■ What is required
Reproduce every record below exactly as written, leaving out any pictures.

■ Data records
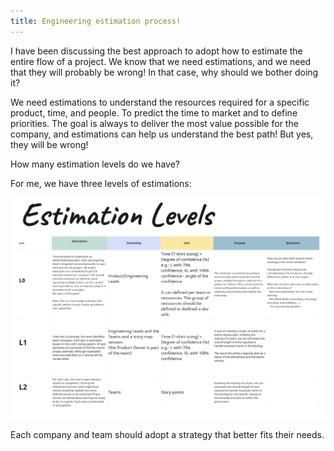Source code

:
 ```yaml
---
title: Engineering estimation process! 
---
```


I have been discussing the best approach to adopt how to estimate the entire flow of a project. We know that we need estimations, and we need that they will probably be wrong! In that case, why should we bother doing it? 

We need estimations to understand the resources required for a specific product, time, and people. To predict the time to market and to define priorities. The goal is always to deliver the most value possible for the company, and estimations can help us understand the best path! But yes, they will be wrong!

How many estimation levels do we have?

For me, we have three levels of estimations:

<img src="images/Estimations framework.jpg">  

Each company and team should adopt a strategy that better fits their needs.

■ Task result
Source code

:
 ```yaml
---
title: Engineering estimation process! 
---
```


I have been discussing the best approach to adopt how to estimate the entire flow of a project. We know that we need estimations, and we need that they will probably be wrong! In that case, why should we bother doing it? 

We need estimations to understand the resources required for a specific product, time, and people. To predict the time to market and to define priorities. The goal is always to deliver the most value possible for the company, and estimations can help us understand the best path! But yes, they will be wrong!

How many estimation levels do we have?

For me, we have three levels of estimations:

<img src="images/Estimations framework.jpg">  

Each company and team should adopt a strategy that better fits their needs.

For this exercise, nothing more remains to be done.